Combined Experimental and Theoretical Survey of the Gas-Phase Reactions of Serine–Ca2+ Adducts

The association of Ca 2+ o serine and the subsequent gas-phase unimolecular reactivity of the [Ca(Ser)] 2+ (Ser = Serine) adduct was investigated throughout the use of tandem mass spectrometry techniques and B3LYP/6-311+G(3df,2p)//B3LYP/6-311+G(d,p) density functional theory calculations. In a first step, the structure and relative stability of all possible conformers of serine were obtained and analyzed, as well as the most stable [serine-Ca] 2+ adducts. For the analysis of the different potential energy surfaces associated with the gas-phase unimolecular reactivity of these adducts, only those that differ by less than 100 kJ·mol -1 from the global minimum were taken into account.

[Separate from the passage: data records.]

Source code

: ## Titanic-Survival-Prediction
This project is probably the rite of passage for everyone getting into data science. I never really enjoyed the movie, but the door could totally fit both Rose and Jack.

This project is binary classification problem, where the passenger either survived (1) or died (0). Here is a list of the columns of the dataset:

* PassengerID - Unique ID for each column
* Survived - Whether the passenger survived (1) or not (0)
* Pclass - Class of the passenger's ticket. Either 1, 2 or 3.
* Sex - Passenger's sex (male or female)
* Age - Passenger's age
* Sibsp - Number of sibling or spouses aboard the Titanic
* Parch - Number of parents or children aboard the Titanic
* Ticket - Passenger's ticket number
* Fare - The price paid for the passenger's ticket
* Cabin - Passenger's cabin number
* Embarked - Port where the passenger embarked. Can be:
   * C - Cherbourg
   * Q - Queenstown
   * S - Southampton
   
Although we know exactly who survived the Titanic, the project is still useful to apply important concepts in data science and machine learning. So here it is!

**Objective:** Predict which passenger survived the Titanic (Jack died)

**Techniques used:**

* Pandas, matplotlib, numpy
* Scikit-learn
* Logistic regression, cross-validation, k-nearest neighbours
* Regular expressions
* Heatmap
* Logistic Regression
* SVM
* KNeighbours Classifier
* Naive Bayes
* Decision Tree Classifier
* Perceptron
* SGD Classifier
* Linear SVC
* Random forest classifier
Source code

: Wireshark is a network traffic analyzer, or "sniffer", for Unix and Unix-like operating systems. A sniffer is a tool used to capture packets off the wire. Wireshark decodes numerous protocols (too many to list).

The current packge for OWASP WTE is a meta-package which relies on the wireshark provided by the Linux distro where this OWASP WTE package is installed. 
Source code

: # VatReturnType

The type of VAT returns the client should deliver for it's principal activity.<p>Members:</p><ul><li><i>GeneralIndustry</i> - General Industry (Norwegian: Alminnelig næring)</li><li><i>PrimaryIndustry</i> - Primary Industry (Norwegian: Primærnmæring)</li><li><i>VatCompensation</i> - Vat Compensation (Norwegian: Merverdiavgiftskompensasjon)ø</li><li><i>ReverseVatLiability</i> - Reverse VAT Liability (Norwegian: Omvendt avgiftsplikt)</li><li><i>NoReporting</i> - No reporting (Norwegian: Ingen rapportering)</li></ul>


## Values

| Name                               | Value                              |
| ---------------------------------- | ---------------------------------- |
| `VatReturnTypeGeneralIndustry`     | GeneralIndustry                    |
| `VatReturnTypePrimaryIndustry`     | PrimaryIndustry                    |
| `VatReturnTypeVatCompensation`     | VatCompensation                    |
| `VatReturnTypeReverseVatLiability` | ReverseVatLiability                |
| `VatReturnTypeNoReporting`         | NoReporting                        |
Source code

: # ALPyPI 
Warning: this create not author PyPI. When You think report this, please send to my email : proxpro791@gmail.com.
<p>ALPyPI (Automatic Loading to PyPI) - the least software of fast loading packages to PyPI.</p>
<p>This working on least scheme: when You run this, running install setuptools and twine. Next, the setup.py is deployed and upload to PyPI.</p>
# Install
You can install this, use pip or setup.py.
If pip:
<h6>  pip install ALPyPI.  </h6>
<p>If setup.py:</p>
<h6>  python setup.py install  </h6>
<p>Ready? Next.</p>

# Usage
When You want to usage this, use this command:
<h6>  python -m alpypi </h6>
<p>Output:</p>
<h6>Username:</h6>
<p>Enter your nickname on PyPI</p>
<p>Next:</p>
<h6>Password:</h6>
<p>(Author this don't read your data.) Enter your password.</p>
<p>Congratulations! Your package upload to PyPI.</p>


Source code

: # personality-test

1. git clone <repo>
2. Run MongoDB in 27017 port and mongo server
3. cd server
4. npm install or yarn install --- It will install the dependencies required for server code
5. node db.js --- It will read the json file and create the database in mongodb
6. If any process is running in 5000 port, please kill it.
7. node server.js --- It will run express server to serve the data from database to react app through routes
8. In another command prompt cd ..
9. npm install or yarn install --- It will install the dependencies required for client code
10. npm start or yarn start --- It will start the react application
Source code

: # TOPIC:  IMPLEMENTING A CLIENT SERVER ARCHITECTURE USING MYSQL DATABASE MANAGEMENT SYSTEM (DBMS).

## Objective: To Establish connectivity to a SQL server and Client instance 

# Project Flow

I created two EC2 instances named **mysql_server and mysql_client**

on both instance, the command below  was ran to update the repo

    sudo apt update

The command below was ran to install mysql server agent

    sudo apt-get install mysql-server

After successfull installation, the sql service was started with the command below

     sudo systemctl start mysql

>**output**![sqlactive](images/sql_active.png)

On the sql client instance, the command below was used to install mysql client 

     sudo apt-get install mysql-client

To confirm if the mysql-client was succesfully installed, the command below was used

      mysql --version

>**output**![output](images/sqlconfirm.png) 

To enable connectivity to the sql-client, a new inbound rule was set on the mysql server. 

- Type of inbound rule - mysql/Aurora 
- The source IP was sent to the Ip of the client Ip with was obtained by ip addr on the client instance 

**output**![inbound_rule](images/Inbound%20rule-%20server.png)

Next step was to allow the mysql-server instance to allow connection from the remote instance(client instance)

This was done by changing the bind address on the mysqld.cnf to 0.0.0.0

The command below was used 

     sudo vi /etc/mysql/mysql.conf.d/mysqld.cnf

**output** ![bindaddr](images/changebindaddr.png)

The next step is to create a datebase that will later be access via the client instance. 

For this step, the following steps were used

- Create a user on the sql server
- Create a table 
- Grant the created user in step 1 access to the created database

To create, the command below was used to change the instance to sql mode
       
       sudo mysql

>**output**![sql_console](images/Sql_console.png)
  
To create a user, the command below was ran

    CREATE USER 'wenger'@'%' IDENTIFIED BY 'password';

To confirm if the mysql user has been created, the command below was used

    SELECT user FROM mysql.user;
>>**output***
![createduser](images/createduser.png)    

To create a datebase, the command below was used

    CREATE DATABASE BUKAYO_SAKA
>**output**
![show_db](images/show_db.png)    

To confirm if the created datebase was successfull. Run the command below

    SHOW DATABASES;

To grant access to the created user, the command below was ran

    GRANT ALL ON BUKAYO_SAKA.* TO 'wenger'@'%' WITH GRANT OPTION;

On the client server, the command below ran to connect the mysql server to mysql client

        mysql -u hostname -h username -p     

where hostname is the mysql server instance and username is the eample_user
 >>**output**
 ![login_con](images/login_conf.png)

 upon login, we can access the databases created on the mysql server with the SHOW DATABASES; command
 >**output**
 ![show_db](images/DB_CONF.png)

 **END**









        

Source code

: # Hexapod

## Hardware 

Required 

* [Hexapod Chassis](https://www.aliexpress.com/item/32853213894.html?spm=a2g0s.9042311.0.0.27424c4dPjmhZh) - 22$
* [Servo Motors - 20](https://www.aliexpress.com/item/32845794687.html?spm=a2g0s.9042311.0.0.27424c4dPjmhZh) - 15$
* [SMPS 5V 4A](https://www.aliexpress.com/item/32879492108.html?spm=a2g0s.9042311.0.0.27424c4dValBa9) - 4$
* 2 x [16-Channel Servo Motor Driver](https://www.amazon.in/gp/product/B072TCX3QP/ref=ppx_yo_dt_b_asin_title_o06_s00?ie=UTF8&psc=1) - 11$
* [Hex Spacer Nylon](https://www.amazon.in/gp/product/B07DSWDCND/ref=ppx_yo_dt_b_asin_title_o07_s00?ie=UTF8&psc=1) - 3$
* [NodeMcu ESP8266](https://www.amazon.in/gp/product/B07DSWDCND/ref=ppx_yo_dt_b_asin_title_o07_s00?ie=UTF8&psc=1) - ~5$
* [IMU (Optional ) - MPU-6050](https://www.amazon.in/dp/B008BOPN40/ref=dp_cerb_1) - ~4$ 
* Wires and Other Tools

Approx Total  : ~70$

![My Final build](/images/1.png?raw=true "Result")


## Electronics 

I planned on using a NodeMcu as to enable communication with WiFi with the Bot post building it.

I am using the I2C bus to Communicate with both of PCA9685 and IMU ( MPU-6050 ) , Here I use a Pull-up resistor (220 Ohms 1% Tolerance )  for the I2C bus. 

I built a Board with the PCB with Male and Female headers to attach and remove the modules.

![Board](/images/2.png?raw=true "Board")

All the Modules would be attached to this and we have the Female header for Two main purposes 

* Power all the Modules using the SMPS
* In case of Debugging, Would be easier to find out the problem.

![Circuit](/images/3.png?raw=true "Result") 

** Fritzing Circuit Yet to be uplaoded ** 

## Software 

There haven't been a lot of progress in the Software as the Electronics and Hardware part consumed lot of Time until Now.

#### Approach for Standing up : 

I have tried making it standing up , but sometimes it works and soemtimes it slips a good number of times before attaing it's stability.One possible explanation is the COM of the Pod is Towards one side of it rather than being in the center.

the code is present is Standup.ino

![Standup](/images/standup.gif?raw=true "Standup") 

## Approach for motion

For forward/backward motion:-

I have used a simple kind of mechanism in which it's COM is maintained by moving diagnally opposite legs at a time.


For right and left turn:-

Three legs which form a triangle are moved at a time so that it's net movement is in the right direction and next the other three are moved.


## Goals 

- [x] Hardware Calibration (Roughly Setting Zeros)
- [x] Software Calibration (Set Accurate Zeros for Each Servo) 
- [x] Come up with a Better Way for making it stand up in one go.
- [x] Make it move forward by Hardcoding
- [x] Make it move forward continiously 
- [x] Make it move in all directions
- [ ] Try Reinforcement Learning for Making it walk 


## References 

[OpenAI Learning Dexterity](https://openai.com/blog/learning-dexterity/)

In agreement with previous studies, the serine-Ca 2+ global minimum corresponds to a charge-solvated structure in which Ca is tricoordinated to neutral serine. The major peaks observed in the nanoelectrospray-MS/MS spectrum of [Ca(Ser)] 2+ adduct correspond to both Coulomb explosions, yielding either CaOH + + [C 3 ,H 6 ,N,O 2 ] + or [C 2 ,H 4 ,O,N] + + [Ca(C,H 3 ,O 2 )] + , and to the loss of neutrals, namely, CH 2 O and H 2 O. Our theoretical survey of the energy profile allow us to conclude that, although all the aforementioned fragmentation processes can have their origin at the global minimum, similar fragmentations involving low-lying conformers, both zwitterionic and nonzwitterionic, compete and should be considered to account for the observed reactivity. We have also found that in some specific cases post-transition state dynamics similar to the ones described before in the literature for formamide-Ca 2+ reactions, may also play a role.